Segment Open

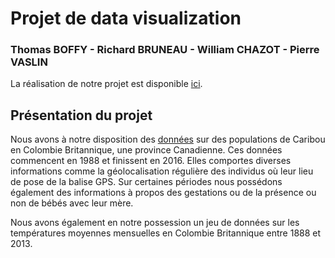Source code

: # Projet de data visualization

### Thomas BOFFY - Richard BRUNEAU - William CHAZOT - Pierre VASLIN

La réalisation de notre projet est disponible [ici](https://b2rj.github.io/Data-Visualization-Anthropocene/src/slide.html).

## Présentation du projet

Nous avons à notre disposition des [données](https://www.kaggle.com/jessemostipak/caribou-location-tracking) sur des populations de Caribou en Colombie Britannique, une province Canadienne. Ces données commencent en 1988 et finissent en 2016. Elles comportes diverses informations comme la géolocalisation régulière des individus où leur lieu de pose de la balise GPS. Sur certaines périodes nous possédons également des informations à propos des gestations ou de la présence ou non de bébés avec leur mère.

Nous avons également en notre possession un jeu de données sur les températures moyennes mensuelles en Colombie Britannique entre 1888 et 2013.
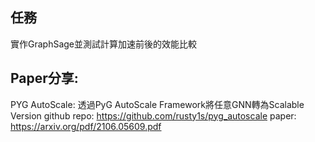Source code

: ## 任務
實作GraphSage並測試計算加速前後的效能比較

## Paper分享: 

PYG AutoScale: 透過PyG AutoScale Framework將任意GNN轉為Scalable Version 
github repo: https://github.com/rusty1s/pyg_autoscale
paper: https://arxiv.org/pdf/2106.05609.pdf
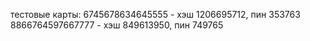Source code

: тестовые карты:
6745678634645555 - хэш 1206695712, пин 353763
8866764597667777 - хэш 849613950, пин 749765
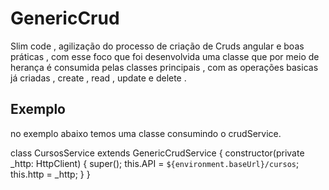 # GenericCrud

Slim code , agilização do processo de criação de Cruds angular e boas práticas , com esse foco que foi desenvolvida uma classe
que por meio de herança é consumida pelas classes principais , com as operações basicas já criadas , create , read , update e delete .

## Exemplo 

no exemplo abaixo temos uma classe consumindo o crudService.

class CursosService extends GenericCrudService<T> {
  constructor(private _http: HttpClient) {
    super();
    this.API = `${environment.baseUrl}/cursos`;
    this.http = _http;
  }
}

Segment Closed

What the task requires -
Using the data above, output the line that has "實作GraphSage並測試計算加速前後的效能比較", the line that has "no exemplo abaixo", and whatever lines fall between, each exactly as it stands and without pictures.

Exercise answer -
實作GraphSage並測試計算加速前後的效能比較

## Paper分享: 

PYG AutoScale: 透過PyG AutoScale Framework將任意GNN轉為Scalable Version 
github repo: https://github.com/rusty1s/pyg_autoscale
paper: https://arxiv.org/pdf/2106.05609.pdf
Source code

: тестовые карты:
6745678634645555 - хэш 1206695712, пин 353763
8866764597667777 - хэш 849613950, пин 749765
 # GenericCrud

Slim code , agilização do processo de criação de Cruds angular e boas práticas , com esse foco que foi desenvolvida uma classe
que por meio de herança é consumida pelas classes principais , com as operações basicas já criadas , create , read , update e delete .

## Exemplo 

no exemplo abaixo temos uma classe consumindo o crudService.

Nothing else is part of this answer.